Within 18 months, the initiative had effectively collapsed. Of 24 launched projects, only three reached successful completion. The rest lingered in perpetual analyze phases, were abandoned due to changing priorities, or completed but failed to sustain improvements. The organization quietly discontinued its belt training program, and executives stopped mentioning Lean Six Sigma in communications.

What went wrong? The autopsy revealed multiple failure points:

Leadership commitment proved shallow. Executives endorsed the concept but provided minimal active support for specific projects. When quarterly financial pressures emerged, improvement initiatives were the first casualties.

Project selection lacked strategic alignment. Teams worked on problems convenient to address rather than those with significant business impact. Without clear connection to strategic objectives, projects became vulnerable when resources grew scarce.

Cultural resistance remained unaddressed. The organization’s historically siloed structure created territories that teams defended against process changes. Without attention to these cultural dynamics, even well-designed improvements met passive resistance.

Resource allocation proved inadequate. Belt candidates received training but minimal time allocation for improvement work.
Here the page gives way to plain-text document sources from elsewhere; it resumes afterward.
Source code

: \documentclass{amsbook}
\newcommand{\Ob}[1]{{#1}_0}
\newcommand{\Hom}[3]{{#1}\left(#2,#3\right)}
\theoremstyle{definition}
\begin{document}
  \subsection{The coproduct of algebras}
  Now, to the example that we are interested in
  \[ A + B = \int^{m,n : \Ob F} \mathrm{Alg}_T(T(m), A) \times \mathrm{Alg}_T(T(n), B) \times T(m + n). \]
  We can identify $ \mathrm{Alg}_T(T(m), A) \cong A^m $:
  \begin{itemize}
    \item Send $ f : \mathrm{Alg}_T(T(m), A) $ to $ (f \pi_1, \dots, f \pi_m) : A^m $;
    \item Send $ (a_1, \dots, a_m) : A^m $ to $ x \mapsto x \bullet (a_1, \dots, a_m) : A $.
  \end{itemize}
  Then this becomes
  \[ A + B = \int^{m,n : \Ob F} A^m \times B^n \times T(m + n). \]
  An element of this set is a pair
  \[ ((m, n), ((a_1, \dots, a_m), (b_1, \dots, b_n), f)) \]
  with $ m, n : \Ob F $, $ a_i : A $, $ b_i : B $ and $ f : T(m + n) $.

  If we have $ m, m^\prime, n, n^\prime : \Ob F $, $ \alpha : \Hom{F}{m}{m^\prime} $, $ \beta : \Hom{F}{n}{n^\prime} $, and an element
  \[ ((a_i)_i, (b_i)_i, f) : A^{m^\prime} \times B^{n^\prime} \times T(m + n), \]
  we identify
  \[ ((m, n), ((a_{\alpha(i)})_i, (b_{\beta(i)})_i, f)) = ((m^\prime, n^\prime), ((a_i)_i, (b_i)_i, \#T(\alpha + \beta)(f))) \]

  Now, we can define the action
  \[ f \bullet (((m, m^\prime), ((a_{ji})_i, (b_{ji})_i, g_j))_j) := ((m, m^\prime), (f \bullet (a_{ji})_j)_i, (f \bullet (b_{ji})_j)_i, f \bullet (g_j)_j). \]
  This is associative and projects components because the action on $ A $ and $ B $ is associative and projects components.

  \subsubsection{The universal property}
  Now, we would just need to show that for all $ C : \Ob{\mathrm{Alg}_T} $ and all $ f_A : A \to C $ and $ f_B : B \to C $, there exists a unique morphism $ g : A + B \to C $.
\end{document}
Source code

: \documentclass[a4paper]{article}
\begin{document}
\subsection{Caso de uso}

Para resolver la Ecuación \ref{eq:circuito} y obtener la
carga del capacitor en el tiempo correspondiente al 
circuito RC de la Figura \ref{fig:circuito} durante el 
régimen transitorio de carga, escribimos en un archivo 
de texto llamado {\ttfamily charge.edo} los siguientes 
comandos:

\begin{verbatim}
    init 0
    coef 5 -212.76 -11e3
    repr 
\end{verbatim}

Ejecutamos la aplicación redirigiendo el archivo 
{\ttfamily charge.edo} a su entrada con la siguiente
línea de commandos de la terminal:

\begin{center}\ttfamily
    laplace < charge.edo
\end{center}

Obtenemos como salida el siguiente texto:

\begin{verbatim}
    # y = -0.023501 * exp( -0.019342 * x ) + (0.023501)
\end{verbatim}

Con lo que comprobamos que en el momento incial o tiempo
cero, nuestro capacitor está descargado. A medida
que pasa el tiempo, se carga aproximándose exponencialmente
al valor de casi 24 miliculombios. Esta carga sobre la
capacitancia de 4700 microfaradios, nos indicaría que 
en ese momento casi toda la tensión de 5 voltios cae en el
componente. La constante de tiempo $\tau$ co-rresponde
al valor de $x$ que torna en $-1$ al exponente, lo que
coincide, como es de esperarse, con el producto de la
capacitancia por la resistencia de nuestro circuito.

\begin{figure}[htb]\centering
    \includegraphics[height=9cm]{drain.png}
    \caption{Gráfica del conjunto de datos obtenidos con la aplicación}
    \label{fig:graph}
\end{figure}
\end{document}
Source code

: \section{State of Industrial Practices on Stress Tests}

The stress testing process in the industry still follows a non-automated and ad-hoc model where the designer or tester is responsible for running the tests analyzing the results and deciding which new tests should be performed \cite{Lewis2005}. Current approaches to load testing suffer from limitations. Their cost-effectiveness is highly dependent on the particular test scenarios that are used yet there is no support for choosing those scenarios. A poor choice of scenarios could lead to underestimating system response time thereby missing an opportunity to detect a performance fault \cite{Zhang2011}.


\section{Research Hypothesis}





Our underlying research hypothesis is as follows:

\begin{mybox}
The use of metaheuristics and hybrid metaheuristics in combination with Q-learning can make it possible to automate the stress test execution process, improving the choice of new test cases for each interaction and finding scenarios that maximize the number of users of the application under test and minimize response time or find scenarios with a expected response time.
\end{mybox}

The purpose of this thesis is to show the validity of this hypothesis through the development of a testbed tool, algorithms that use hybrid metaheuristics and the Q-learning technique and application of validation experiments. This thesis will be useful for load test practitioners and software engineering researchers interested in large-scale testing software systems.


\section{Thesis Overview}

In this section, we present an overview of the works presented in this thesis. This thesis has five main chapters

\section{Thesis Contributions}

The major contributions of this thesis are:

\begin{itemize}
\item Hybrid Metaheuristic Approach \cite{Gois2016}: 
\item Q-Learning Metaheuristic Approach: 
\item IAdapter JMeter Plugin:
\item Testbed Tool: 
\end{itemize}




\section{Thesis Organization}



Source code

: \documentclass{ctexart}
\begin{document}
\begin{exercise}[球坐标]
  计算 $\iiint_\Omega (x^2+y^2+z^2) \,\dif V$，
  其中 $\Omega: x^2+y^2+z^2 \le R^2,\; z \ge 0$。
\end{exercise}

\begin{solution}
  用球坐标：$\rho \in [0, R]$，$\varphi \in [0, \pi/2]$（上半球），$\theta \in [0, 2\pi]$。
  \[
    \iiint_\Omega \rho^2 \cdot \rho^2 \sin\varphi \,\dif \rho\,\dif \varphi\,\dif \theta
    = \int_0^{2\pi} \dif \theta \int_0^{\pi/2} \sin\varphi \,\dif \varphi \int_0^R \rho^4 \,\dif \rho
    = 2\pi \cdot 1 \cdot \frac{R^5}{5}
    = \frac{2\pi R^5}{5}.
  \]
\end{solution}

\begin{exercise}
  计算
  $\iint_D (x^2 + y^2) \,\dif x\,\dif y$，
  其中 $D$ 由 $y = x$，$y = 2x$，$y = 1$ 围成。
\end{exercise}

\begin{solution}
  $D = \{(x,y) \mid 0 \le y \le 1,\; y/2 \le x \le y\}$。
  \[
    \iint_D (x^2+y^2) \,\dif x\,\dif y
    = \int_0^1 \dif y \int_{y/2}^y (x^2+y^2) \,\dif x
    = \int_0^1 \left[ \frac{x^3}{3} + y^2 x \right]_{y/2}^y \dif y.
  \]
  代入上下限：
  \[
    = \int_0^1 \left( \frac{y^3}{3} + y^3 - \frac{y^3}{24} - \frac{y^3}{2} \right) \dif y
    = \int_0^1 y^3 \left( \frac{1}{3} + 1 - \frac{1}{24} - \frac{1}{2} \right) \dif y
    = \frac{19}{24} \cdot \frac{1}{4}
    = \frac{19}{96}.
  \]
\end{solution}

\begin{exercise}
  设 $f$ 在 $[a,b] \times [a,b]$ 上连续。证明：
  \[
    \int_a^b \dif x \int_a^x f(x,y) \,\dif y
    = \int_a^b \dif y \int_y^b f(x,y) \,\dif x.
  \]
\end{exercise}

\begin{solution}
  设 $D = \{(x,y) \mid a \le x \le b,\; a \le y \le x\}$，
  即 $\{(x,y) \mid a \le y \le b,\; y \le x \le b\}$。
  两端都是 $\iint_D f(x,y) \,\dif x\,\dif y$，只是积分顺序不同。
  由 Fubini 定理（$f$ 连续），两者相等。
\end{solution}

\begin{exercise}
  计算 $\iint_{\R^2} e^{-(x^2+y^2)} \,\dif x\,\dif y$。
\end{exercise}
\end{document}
Expected to maintain full responsibilities while driving projects, most prioritized their “real jobs” over improvement efforts.

The methodology became overly rigid. Teams rigidly followed DMAIC steps without adapting to the specific context, creating processes that looked good on paper but proved impractical in daily operations.

This cascade of failures illustrates how the various failure factors interact and amplify each other. Leadership disconnection leads to poor project selection, which undermines resource allocation, which exacerbates cultural resistance – creating a downward spiral that eventually collapses the entire initiative.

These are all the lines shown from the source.